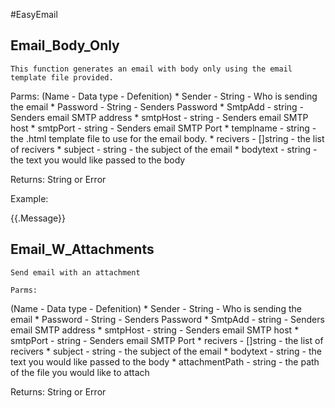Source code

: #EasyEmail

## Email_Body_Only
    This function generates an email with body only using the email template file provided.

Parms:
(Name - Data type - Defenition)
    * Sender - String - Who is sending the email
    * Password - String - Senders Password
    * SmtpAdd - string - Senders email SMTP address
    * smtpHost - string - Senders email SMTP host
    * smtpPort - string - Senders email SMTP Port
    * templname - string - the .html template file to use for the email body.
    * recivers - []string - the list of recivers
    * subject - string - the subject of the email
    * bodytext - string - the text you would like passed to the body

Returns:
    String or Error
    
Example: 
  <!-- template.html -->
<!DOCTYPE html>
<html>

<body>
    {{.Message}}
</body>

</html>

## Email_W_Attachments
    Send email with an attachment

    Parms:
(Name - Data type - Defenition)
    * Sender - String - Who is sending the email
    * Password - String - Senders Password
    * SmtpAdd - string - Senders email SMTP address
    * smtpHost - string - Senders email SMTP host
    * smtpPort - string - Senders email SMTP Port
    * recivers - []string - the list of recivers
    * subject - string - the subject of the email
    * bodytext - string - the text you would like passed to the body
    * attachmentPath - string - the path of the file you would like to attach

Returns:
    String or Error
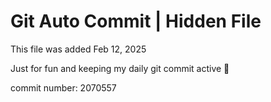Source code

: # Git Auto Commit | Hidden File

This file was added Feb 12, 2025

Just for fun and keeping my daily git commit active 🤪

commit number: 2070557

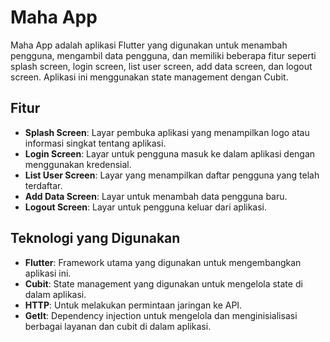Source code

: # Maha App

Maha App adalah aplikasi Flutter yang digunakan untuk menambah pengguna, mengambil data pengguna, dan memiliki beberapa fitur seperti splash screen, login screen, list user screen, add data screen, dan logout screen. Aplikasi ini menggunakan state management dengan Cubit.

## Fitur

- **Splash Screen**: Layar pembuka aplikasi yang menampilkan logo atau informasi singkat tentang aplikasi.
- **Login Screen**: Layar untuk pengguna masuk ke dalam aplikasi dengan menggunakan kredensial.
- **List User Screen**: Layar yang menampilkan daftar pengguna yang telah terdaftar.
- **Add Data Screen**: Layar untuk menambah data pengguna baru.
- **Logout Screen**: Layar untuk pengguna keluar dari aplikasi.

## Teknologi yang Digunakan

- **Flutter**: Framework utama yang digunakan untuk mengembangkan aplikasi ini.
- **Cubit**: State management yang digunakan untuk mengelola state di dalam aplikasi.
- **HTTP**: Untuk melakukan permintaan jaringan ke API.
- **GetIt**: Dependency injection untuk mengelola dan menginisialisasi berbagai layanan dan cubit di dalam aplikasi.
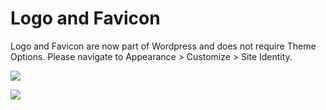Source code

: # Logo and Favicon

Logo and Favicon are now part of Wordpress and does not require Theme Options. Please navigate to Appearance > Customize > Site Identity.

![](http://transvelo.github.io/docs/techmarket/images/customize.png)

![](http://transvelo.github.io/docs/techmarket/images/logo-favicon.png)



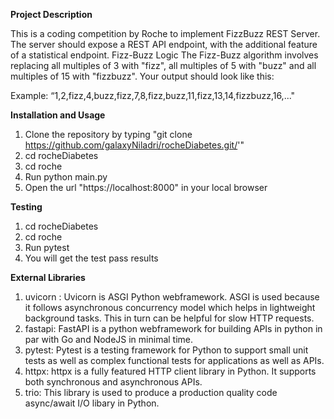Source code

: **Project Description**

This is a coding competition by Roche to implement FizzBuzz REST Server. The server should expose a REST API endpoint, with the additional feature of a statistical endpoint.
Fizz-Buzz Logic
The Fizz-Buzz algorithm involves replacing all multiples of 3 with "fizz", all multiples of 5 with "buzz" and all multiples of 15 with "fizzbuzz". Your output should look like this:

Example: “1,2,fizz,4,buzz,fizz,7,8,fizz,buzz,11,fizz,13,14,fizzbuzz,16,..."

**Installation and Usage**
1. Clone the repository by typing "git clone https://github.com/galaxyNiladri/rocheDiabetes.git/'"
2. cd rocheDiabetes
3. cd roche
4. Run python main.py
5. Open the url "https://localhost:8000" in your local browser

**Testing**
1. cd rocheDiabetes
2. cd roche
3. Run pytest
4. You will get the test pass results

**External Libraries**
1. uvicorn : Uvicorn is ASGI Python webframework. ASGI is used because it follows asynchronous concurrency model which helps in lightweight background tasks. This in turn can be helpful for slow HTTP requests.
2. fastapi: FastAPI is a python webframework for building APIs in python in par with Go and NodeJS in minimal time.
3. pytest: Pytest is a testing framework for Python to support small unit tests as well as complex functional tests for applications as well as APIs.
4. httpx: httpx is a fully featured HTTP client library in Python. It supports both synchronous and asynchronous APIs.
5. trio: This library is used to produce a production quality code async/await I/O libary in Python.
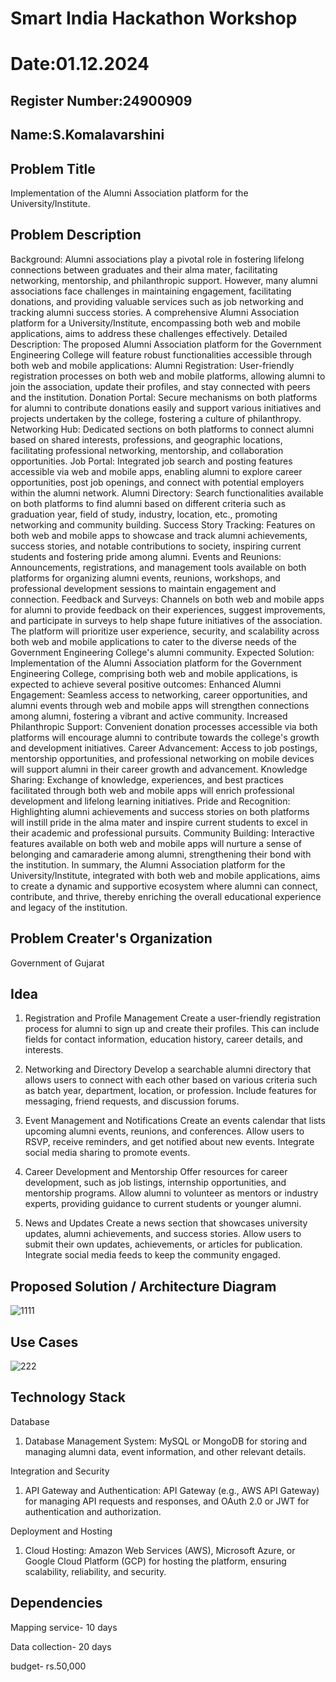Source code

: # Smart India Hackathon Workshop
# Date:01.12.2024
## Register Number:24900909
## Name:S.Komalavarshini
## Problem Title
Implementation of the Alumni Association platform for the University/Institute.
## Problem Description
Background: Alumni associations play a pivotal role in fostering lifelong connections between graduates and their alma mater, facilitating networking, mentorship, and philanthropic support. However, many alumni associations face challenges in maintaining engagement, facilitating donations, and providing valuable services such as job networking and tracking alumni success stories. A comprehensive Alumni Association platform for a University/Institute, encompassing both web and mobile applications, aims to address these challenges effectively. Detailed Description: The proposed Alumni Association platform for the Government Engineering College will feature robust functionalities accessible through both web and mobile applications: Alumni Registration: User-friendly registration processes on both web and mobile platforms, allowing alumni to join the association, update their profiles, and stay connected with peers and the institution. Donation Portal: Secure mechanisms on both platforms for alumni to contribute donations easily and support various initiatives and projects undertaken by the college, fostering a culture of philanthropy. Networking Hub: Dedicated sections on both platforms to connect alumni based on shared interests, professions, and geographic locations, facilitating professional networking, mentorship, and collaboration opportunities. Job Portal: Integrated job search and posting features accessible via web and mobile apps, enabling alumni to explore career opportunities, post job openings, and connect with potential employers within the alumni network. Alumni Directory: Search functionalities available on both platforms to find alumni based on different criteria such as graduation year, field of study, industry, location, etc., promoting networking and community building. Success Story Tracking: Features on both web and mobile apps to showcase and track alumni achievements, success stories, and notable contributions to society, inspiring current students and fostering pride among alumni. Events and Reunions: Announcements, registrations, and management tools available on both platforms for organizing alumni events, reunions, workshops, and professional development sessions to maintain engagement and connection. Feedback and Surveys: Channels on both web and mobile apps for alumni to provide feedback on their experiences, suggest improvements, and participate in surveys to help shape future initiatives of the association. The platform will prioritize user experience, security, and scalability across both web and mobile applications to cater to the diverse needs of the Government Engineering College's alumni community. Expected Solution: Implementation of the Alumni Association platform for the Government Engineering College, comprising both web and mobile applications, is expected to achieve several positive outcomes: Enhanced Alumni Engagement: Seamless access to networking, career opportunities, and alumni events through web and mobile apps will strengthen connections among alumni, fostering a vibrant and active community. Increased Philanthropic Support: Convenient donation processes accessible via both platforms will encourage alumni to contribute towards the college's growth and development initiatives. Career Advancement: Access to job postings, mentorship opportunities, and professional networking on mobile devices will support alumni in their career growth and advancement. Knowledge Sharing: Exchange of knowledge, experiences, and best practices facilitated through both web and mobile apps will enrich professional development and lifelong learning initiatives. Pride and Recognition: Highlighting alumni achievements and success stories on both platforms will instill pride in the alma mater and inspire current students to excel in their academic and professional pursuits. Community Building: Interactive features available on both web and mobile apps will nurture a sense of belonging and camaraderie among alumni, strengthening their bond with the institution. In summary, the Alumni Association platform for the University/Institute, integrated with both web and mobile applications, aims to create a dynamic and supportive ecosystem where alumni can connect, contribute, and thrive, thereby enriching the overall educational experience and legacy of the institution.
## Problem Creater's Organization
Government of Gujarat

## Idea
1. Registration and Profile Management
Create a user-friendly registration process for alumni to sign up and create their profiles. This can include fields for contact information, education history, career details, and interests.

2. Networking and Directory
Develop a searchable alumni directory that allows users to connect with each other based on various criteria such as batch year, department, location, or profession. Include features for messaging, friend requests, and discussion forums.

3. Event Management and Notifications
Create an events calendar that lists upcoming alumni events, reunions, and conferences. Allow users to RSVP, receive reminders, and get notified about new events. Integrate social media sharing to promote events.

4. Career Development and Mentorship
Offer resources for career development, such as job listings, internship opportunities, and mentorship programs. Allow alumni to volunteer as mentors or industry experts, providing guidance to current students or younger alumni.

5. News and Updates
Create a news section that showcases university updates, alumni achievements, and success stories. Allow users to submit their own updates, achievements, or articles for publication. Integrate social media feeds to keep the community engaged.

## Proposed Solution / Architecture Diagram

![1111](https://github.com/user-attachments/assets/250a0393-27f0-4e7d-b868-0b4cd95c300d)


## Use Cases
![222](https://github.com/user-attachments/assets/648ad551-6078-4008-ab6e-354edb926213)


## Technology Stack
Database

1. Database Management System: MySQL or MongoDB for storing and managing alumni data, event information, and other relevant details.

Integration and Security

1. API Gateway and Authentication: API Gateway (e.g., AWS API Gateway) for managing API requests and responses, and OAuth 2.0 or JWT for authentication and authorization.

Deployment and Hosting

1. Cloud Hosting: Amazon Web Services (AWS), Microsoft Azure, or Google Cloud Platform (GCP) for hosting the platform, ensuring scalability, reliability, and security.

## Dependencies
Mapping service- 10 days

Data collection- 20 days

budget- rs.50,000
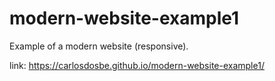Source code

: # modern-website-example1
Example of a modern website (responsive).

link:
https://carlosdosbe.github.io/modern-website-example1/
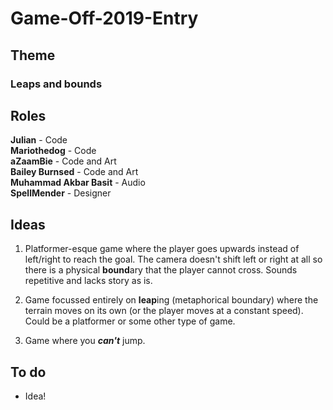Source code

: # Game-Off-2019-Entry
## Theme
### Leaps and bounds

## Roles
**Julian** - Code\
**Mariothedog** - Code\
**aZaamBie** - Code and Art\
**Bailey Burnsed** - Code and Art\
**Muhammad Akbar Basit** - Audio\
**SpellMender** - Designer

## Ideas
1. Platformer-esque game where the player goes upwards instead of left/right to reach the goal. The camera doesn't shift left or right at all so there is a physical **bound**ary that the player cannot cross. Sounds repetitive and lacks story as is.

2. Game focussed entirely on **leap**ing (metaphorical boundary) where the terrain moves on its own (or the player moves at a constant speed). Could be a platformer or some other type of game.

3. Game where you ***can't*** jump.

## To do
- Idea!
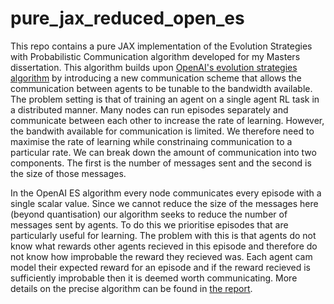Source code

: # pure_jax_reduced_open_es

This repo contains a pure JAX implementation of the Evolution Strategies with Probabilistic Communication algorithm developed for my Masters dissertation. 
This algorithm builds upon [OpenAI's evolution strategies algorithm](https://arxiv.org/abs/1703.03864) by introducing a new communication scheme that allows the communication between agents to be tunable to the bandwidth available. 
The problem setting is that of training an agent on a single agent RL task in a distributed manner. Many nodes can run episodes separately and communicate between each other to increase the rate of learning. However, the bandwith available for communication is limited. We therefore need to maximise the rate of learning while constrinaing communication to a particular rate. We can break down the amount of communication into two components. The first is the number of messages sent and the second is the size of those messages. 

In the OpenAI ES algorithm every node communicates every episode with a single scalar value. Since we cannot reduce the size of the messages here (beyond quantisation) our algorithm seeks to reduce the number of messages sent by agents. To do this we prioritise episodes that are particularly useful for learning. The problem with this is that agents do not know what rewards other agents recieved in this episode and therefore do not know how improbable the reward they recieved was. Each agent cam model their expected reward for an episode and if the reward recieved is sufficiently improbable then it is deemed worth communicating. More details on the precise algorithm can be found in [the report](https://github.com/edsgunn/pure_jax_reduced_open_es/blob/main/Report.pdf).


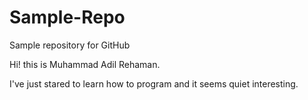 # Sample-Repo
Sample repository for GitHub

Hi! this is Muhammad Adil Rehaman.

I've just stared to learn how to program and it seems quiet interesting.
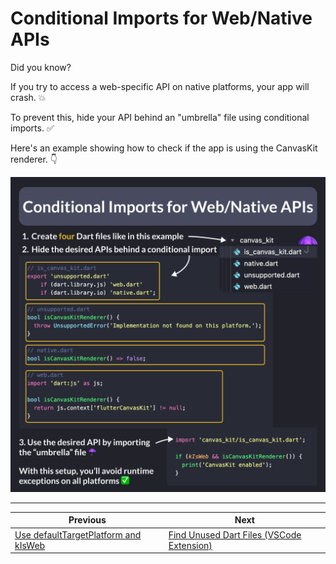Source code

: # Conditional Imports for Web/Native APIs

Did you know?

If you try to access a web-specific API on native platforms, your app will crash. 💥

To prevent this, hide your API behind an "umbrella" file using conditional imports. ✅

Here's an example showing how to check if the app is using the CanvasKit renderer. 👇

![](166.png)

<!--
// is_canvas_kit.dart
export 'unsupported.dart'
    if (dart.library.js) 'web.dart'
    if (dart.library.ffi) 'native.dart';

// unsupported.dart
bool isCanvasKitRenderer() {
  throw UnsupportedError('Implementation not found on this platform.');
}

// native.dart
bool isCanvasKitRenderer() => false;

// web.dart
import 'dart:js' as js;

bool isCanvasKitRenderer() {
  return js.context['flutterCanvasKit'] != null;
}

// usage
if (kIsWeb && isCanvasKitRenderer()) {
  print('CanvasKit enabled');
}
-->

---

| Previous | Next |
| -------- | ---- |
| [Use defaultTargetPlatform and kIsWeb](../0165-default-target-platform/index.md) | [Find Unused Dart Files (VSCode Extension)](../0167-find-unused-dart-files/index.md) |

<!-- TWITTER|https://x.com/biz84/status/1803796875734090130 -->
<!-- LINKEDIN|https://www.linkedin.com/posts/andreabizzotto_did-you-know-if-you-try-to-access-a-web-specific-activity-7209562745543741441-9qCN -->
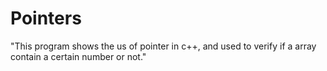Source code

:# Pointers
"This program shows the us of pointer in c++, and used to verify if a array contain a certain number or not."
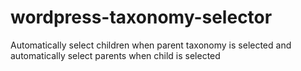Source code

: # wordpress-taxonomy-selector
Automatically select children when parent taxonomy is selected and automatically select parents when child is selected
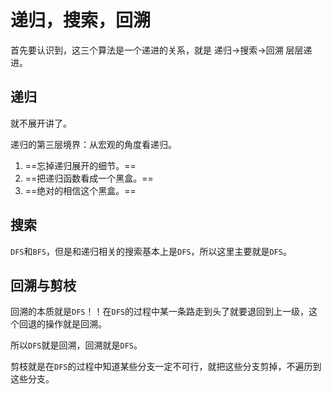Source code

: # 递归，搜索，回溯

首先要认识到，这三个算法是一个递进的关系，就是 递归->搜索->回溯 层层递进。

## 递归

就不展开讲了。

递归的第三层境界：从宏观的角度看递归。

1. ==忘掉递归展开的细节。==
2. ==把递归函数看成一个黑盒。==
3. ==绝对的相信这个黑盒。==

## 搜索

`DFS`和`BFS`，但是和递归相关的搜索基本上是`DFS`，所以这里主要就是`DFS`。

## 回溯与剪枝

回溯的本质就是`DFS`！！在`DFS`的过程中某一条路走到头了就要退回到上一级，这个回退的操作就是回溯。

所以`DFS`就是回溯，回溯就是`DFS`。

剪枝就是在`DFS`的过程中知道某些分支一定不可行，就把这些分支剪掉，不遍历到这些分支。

#### [Task details]
Copy out each line of the material that holds the word "repository".

#### [Solution to the exercise]
1. Clone the repository by typing "git clone https://github.com/galaxyNiladri/rocheDiabetes.git/'"
Sample repository for GitHub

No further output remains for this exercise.